TASK DIRECTIONS: Where a line below includes the word "palavra", copy that line.

-- DATA EXCERPTS follows --

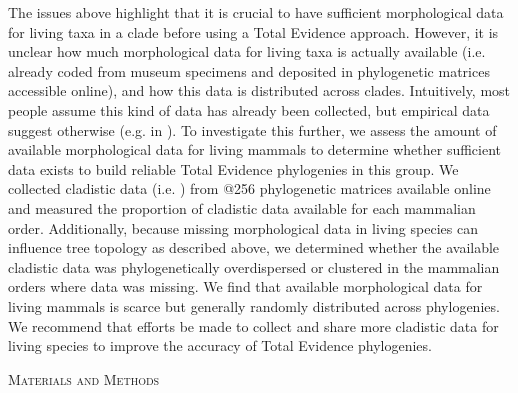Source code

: \documentclass[12pt,letterpaper]{article}
\renewcommand{\section}[1]{%
\bigskip
\begin{center}
\begin{Large}
\normalfont\scshape #1
\medskip
\end{Large}
\end{center}}
\begin{document}
The issues above highlight that it is crucial to have sufficient morphological data for living taxa in a clade before using a Total Evidence approach.
However, it is unclear how much morphological data for living taxa is actually available (i.e. already coded from museum specimens and deposited in phylogenetic matrices accessible online), and how this data is distributed across clades.
Intuitively, most people assume this kind of data has already been collected, but empirical data suggest otherwise (e.g. in \cite{ronquista2012,slaterphylogenetic2013,beckancient2014}).
To investigate this further, we assess the amount of available morphological data for living mammals to determine whether sufficient data exists to build reliable Total Evidence phylogenies in this group.
We collected cladistic data (i.e. %
) from @256 phylogenetic matrices available online and measured the proportion of cladistic data available for each mammalian order.
Additionally, because missing morphological data in living species can influence tree topology as described above,%
we determined whether the available cladistic data was phylogenetically overdispersed or clustered in the mammalian orders where data was missing. 
We find that available morphological data for living mammals is scarce but generally randomly distributed across phylogenies. 
We recommend that efforts be made to collect and share more cladistic data for living species to improve the accuracy of Total Evidence phylogenies.

%
%
\section{Materials and Methods}
\end{document}

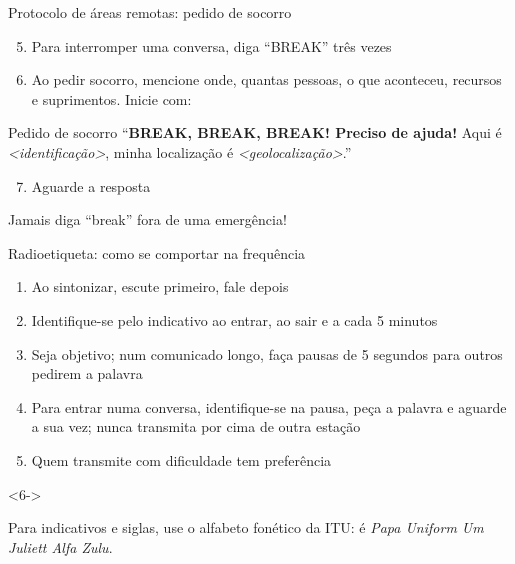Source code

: \begin{frame}{Protocolo de áreas remotas: pedido de socorro}
  \begin{enumerate}
  \setcounter{enumi}{4}
  \item Para interromper uma conversa, diga ``\alert{BREAK}'' três vezes
  \item Ao pedir socorro, mencione \alert{onde, quantas pessoas, o que aconteceu, recursos e suprimentos}. Inicie com:
  \end{enumerate}

  \begin{alertblock}{Pedido de socorro}
    \centering
    ``\textbf{BREAK, BREAK, BREAK! Preciso de ajuda!} Aqui é \textit{\textless identificação\textgreater}, minha localização é \textit{\textless geolocalização\textgreater}.''
  \end{alertblock}

  \begin{enumerate}
  \setcounter{enumi}{6}
  \item Aguarde a resposta
  \end{enumerate}

  \pause
  \begin{atencao}
    Jamais diga ``break'' fora de uma emergência!
  \end{atencao}
\end{frame}

\begin{frame}{Radioetiqueta: como se comportar na frequência}
  \begin{enumerate}
  \item Ao sintonizar, \alert<1>{escute primeiro}, fale depois
  \item \alert<2>{Identifique-se} pelo indicativo ao entrar, ao sair e a cada 5 minutos
  \item Seja objetivo; num comunicado longo, faça \alert<3>{pausas de 5 segundos} para outros
    pedirem a palavra
  \item Para entrar numa conversa, \alert<4>{identifique-se na pausa}, peça a palavra e aguarde a sua vez;
    nunca transmita por cima de outra estação
  \item Quem transmite com dificuldade tem \alert<5>{preferência}
  \end{enumerate}

  \begin{uncoverenv}<6->
    \begin{dica}
      Para indicativos e siglas, use o \alert{alfabeto fonético da ITU}:
       é \emph{Papa Uniform Um Juliett Alfa Zulu}.
    \end{dica}
  \end{uncoverenv}
  \vspace{-1ex}\raggedleft
\end{frame}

-- DATA EXCERPTS concluded --

SOLUTION:
    pedirem a palavra
  \item Para entrar numa conversa, \alert<4>{identifique-se na pausa}, peça a palavra e aguarde a sua vez;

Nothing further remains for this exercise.